Tuesday, July 29, 2008

The Spreadsheet Asset Allocation Tool

Every so often, someone asks me to help with their finances. Usually, it has to do with asset allocation. I'm not an expert, but one of the things I know how to do is to use a spreadsheet. I usually open up a spreadsheet, and then perform a copy/paste from Vanguard's home screen, then open a second worksheet in the same file, and use that to compute asset allocation, and to see how far off things are.

I recently switched from a PC-based spreadsheet to one based on Google docs and spreadsheets. There are two reasons for this: first is that I ended up with so many different versions of the spreadsheet that I couldn't keep them straight between all the computers and files floating around. It doesn't help that I decided not to bring my Infrant RAID file system with me when I came to Germany, so I can't retrace some of my thinking from before, easily.

The second reason is the GoogleFinance function. This handy little feature lets me use one spreadsheet (instead of creating one per asset allocation period, which was what I was doing), only update the number of shares I have, and then have the asset allocation spreadsheet automatically recalculate. That way, like the big boys, I can rebalance every day if I wanted to. (NOTE: doing so in a taxable account is a bad idea!)

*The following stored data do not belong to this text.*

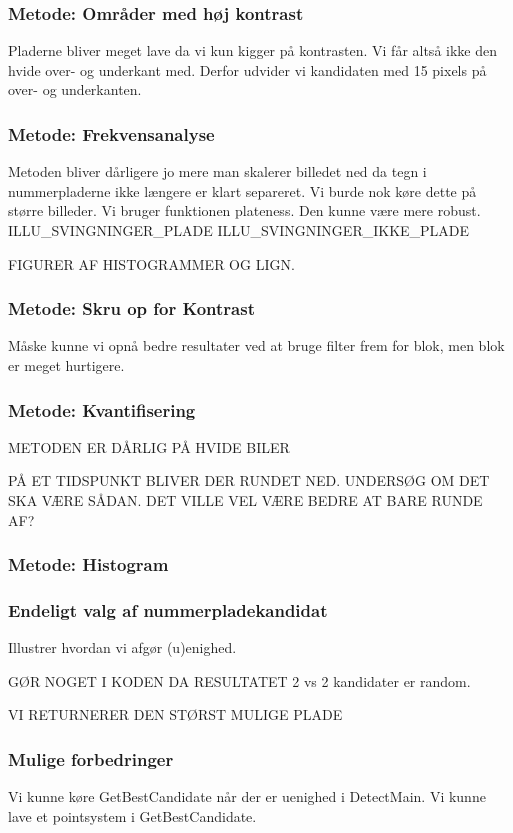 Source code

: \subsubsection{Metode: Områder med høj kontrast}
Pladerne bliver meget lave da vi kun kigger på kontrasten. Vi får altså ikke den hvide over- og underkant med. Derfor udvider vi kandidaten med 15 pixels på over- og underkanten. 

\subsubsection{Metode: Frekvensanalyse}
Metoden bliver dårligere jo mere man skalerer billedet ned da tegn i nummerpladerne ikke længere er klart separeret. Vi burde nok køre dette på større billeder.
Vi bruger funktionen plateness. Den kunne være mere robust.
ILLU\_SVINGNINGER\_PLADE ILLU\_SVINGNINGER\_IKKE\_PLADE

FIGURER AF HISTOGRAMMER OG LIGN.


\subsubsection{Metode: Skru op for Kontrast}
Måske kunne vi opnå bedre resultater ved at bruge filter frem for blok, men blok er meget hurtigere.

\subsubsection{Metode: Kvantifisering}

METODEN ER DÅRLIG PÅ HVIDE BILER

PÅ ET TIDSPUNKT BLIVER DER RUNDET NED. UNDERSØG OM DET SKA VÆRE SÅDAN. DET VILLE VEL VÆRE BEDRE AT BARE RUNDE AF?


\subsubsection{Metode: Histogram}

\subsubsection{Endeligt valg af nummerpladekandidat}
Illustrer hvordan vi afgør (u)enighed. 

GØR NOGET I KODEN DA RESULTATET 2 vs 2 kandidater er random.

VI RETURNERER DEN STØRST MULIGE PLADE

\subsubsection{Mulige forbedringer}
Vi kunne køre GetBestCandidate når der er uenighed i DetectMain.
Vi kunne lave et pointsystem i GetBestCandidate.

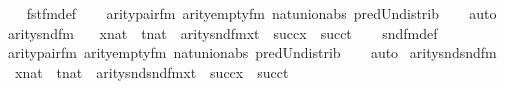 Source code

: \begin{isabellebody}
%
\isadelimproof
\ \ %
\endisadelimproof
%
\isatagproof
{}\isamarkupfalse%
\ fst{\isacharunderscore}{\kern0pt}fm{\isacharunderscore}{\kern0pt}def\isanewline
\ \ \isamarkupfalse%
\ arity{\isacharunderscore}{\kern0pt}pair{\isacharunderscore}{\kern0pt}fm\ arity{\isacharunderscore}{\kern0pt}empty{\isacharunderscore}{\kern0pt}fm\ nat{\isacharunderscore}{\kern0pt}union{\isacharunderscore}{\kern0pt}abs{}\ pred{\isacharunderscore}{\kern0pt}Un{\isacharunderscore}{\kern0pt}distrib\isanewline
\ \ \isamarkupfalse%
\ auto%
\endisatagproof
{\isafoldproof}%
%
\isadelimproof
\isanewline
%
\endisadelimproof
\isanewline
{}\isamarkupfalse%
\ arity{\isacharunderscore}{\kern0pt}snd{\isacharunderscore}{\kern0pt}fm\ {\isacharcolon}{\kern0pt}\isanewline
\ \ {\isachardoublequoteopen}{\isasymlbrakk}x{\isasymin}nat\ {\isacharsemicolon}{\kern0pt}\ t{\isasymin}nat{\isasymrbrakk}\ {\isasymLongrightarrow}\ arity{\isacharparenleft}{\kern0pt}snd{\isacharunderscore}{\kern0pt}fm{\isacharparenleft}{\kern0pt}x{\isacharcomma}{\kern0pt}t{\isacharparenright}{\kern0pt}{\isacharparenright}{\kern0pt}\ {\isacharequal}{\kern0pt}\ succ{\isacharparenleft}{\kern0pt}x{\isacharparenright}{\kern0pt}\ {\isasymunion}\ succ{\isacharparenleft}{\kern0pt}t{\isacharparenright}{\kern0pt}{\isachardoublequoteclose}\isanewline
%
\isadelimproof
\ \ %
\endisadelimproof
%
\isatagproof
{}\isamarkupfalse%
\ snd{\isacharunderscore}{\kern0pt}fm{\isacharunderscore}{\kern0pt}def\isanewline
\ \ \isamarkupfalse%
\ arity{\isacharunderscore}{\kern0pt}pair{\isacharunderscore}{\kern0pt}fm\ arity{\isacharunderscore}{\kern0pt}empty{\isacharunderscore}{\kern0pt}fm\ nat{\isacharunderscore}{\kern0pt}union{\isacharunderscore}{\kern0pt}abs{}\ pred{\isacharunderscore}{\kern0pt}Un{\isacharunderscore}{\kern0pt}distrib\isanewline
\ \ \isamarkupfalse%
\ auto%
\endisatagproof
{\isafoldproof}%
%
\isadelimproof
\isanewline
%
\endisadelimproof
\isanewline
{}\isamarkupfalse%
\ arity{\isacharunderscore}{\kern0pt}snd{\isacharunderscore}{\kern0pt}snd{\isacharunderscore}{\kern0pt}fm\ {\isacharcolon}{\kern0pt}\isanewline
\ \ {\isachardoublequoteopen}{\isasymlbrakk}x{\isasymin}nat\ {\isacharsemicolon}{\kern0pt}\ t{\isasymin}nat{\isasymrbrakk}\ {\isasymLongrightarrow}\ arity{\isacharparenleft}{\kern0pt}snd{\isacharunderscore}{\kern0pt}snd{\isacharunderscore}{\kern0pt}fm{\isacharparenleft}{\kern0pt}x{\isacharcomma}{\kern0pt}t{\isacharparenright}{\kern0pt}{\isacharparenright}{\kern0pt}\ {\isacharequal}{\kern0pt}\ succ{\isacharparenleft}{\kern0pt}x{\isacharparenright}{\kern0pt}\ {\isasymunion}\ succ{\isacharparenleft}{\kern0pt}t{\isacharparenright}{\kern0pt}{\isachardoublequoteclose}\isanewline

\end{isabellebody}

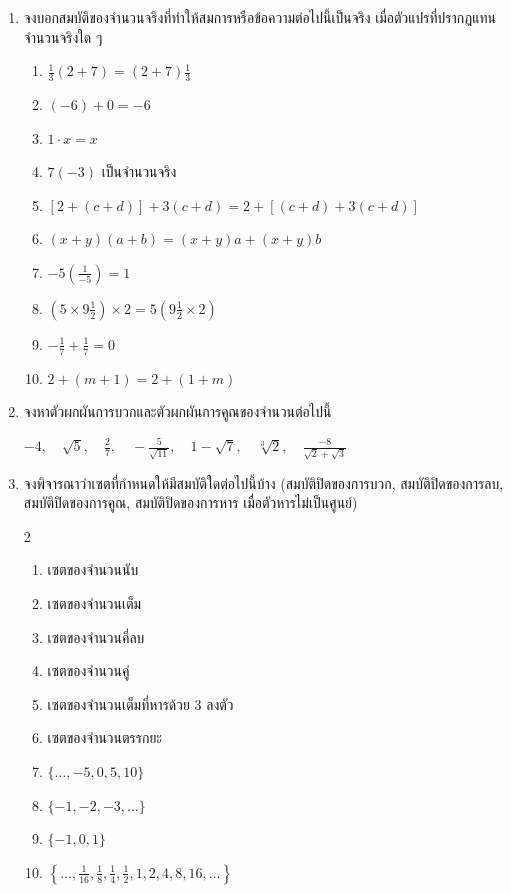 \begin{enumerate}[label=\arabic*., leftmargin=*, itemsep=2em]
	
	\item จงบอกสมบัติของจำนวนจริงที่ทำให้สมการหรือข้อความต่อไปนี้เป็นจริง เมื่อตัวแปรที่ปรากฏแทนจำนวนจริงใด ๆ
	\begin{enumerate}[label=\theenumi\arabic*), leftmargin=2em, itemsep=0.6em]
		\everymath{\displaystyle}
		\item $\frac{1}{3}(2+7) = (2+7)\frac{1}{3}$
		\item $(-6)+0 = -6$
		\item $1 \cdot x = x$
		\item $7(-3)$ เป็นจำนวนจริง
		\item $[2+(c+d)]+3(c+d) = 2+[(c+d)+3(c+d)]$
		\item $(x+y)(a+b) = (x+y)a + (x+y)b$
		\item $-5\left(\frac{1}{-5}\right) = 1$
		\item $\left(5 \times 9\frac{1}{2}\right) \times 2 = 5\left(9\frac{1}{2} \times 2\right)$
		\item $-\frac{1}{7} + \frac{1}{7} = 0$
		\item $2 + (m+1) = 2 + (1+m)$
	\end{enumerate}
	
	\item จงหาตัวผกผันการบวกและตัวผกผันการคูณของจำนวนต่อไปนี้
	\begin{center}
		\everymath{\displaystyle}
		$-4, \quad \sqrt{5}, \quad \frac{2}{7}, \quad -\frac{5}{\sqrt{11}}, \quad 1-\sqrt{7}, \quad \sqrt[3]{2}, \quad \frac{-8}{\sqrt{2}+\sqrt{3}}$
	\end{center}
	
	\item จงพิจารณาว่าเซตที่กำหนดให้มีสมบัติใดต่อไปนี้บ้าง (สมบัติปิดของการบวก, สมบัติปิดของการลบ, สมบัติปิดของการคูณ, สมบัติปิดของการหาร เมื่อตัวหารไม่เป็นศูนย์)
\begin{multicols}{2}
	\begin{enumerate}[label=\theenumi\arabic*), leftmargin=2em, itemsep=0.5em]
	\everymath{\displaystyle}
	\item เซตของจำนวนนับ 
	\item เซตของจำนวนเต็ม
	\item เซตของจำนวนคี่ลบ
	\item เซตของจำนวนคู่
	\item เซตของจำนวนเต็มที่หารด้วย $3$ ลงตัว
	\item เซตของจำนวนตรรกยะ 
	\item $\{\dots, -5, 0, 5, 10\}$
	\item $\{-1, -2, -3, \dots\}$
	\item $\{-1, 0, 1\}$
	\item $\left\{\dots, \frac{1}{16}, \frac{1}{8}, \frac{1}{4}, \frac{1}{2}, 1, 2, 4, 8, 16, \dots\right\}$
\end{enumerate}
\end{multicols}
\end{enumerate}

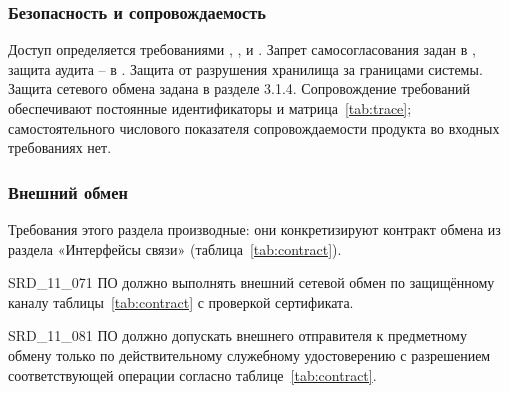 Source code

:\documentclass{tpks}
\begin{document}
\subsubsection{Безопасность и сопровождаемость}
Доступ определяется требованиями , ,  и . Запрет самосогласования задан в , защита аудита -- в . Защита от разрушения хранилища за границами системы. Защита сетевого обмена задана в разделе 3.1.4. Сопровождение требований обеспечивают постоянные идентификаторы и матрица~\ref{tab:trace}; самостоятельного числового показателя сопровождаемости продукта во входных требованиях нет.
\subsubsection{Внешний обмен}\label{sec:exchange}
Требования этого раздела производные: они конкретизируют контракт обмена из раздела «Интерфейсы связи» (таблица~\ref{tab:contract}).

\begin{req}{SRD_11_07}{1}
ПО должно выполнять внешний сетевой обмен по защищённому каналу таблицы~\ref{tab:contract} с проверкой сертификата.
\end{req}

\begin{req}{SRD_11_08}{1}
ПО должно допускать внешнего отправителя к предметному обмену только по действительному служебному удостоверению с разрешением соответствующей операции согласно таблице~\ref{tab:contract}.
\end{req}
\end{document}
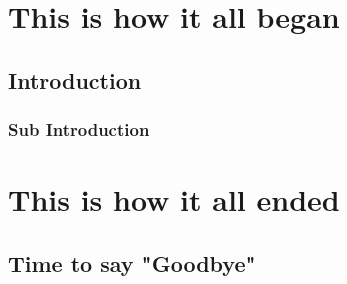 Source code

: \documentclass[11pt,fleqn]{book}
\begin{document}
\chapter{This is how it all began}
\section{Introduction}
\lipsum[4]
\subsection{Sub Introduction}
\lipsum[1-10]

\chapter{This is how it all ended}
\section{Time to say "Goodbye"}
\lipsum
\end{document}
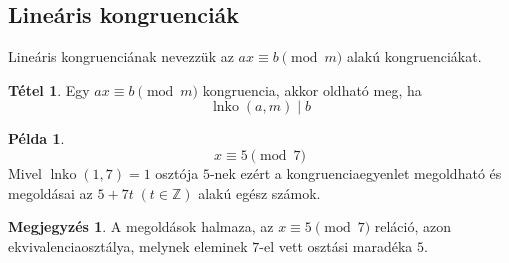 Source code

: \documentclass[a4paper,12pt]{article}
\DeclareMathOperator{\lnko}{lnko}
\theoremstyle{definition}
\newtheorem*{remark}{Megjegyzés}
\newtheorem*{theorem*}{Tétel}
\newtheorem*{example}{Példa}
\begin{document}
\subsection{Lineáris kongruenciák}
Lineáris kongruenciának nevezzük az $ ax \equiv b \pmod m $ alakú kongruenciákat.
\begin{theorem*}
	Egy $ ax \equiv b \pmod m$ kongruencia, akkor oldható meg, ha $$ \lnko{(a,m)} \mid b $$ 
\end{theorem*}

\begin{example}
	$$ x \equiv 5 \pmod 7 $$
	Mivel $ \lnko(1,7) = 1 $ osztója $5$-nek ezért a kongruenciaegyenlet megoldható és megoldásai az $5 + 7t \; (t \in \mathbb{Z})$ alakú egész számok.
	\begin{remark}
		A megoldások halmaza, az $ x \equiv 5 \pmod 7 $ reláció, azon ekvivalenciaosztálya, melynek eleminek $7$-el vett osztási maradéka $5$.
	\end{remark}
\end{example}
\end{document}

Unlike other financial bloggers, I don't blog anonymously, so I'm not going to show everyone my spreadsheet. However, I have constructed a hypothetical spreadsheet around a simple $100k portfolio with a 75% equity/25% fixed income allocation. The only unfortunate thing about this sample is that you can't download it or copy it or do anything interesting with it, but it gives you an idea of what I go through every asset re-allocation period. There are a few interesting things about this asset allocation, even so:
  1. The portfolio isn't as tax efficient as it could be. For the purposes of capturing the foreign tax credit, it is best to hold the components of the Total International Index Fund rather than the Total fund-of-funds itself. Note that for domestic funds, holding the Total Stock Market Index is the right thing to do tax-wise, since as companies grow or shrink you don't pay the transaction fees for them moving from one market segment size to the next. (Unlike Small/Medium/Large cap categories, stocks don't usually move between countries)
  2. The only alternative type investments is the REIT. I personally use a more complex mix to gain more diversity. However, for a portfolio of this size, if you break things up too much you lose efficiency --- you don't reach the Admiral shares level as quickly as you otherwise might.
  3. Adding a value tilt is as easy as adding an appropriate value fund and adjusting the numbers in the asset allocation worksheet. I consider this superior to holding each of the components separately because you reach the Admiral shares faster (get lower costs), and it's simpler to track. Note that Bernstein recommends holding the components, but he normally deals with such large sums of money that getting the lowest cost share class is a given. The rest of us just aren't that lucky.
Disclaimer: The example spreadsheets and asset allocation are meant for informational purposes only. They are not meant as an endorsement of a particular fund, or to suggest that a particular asset allocation is the right one for you. Please do your own research before embarking on an investment program.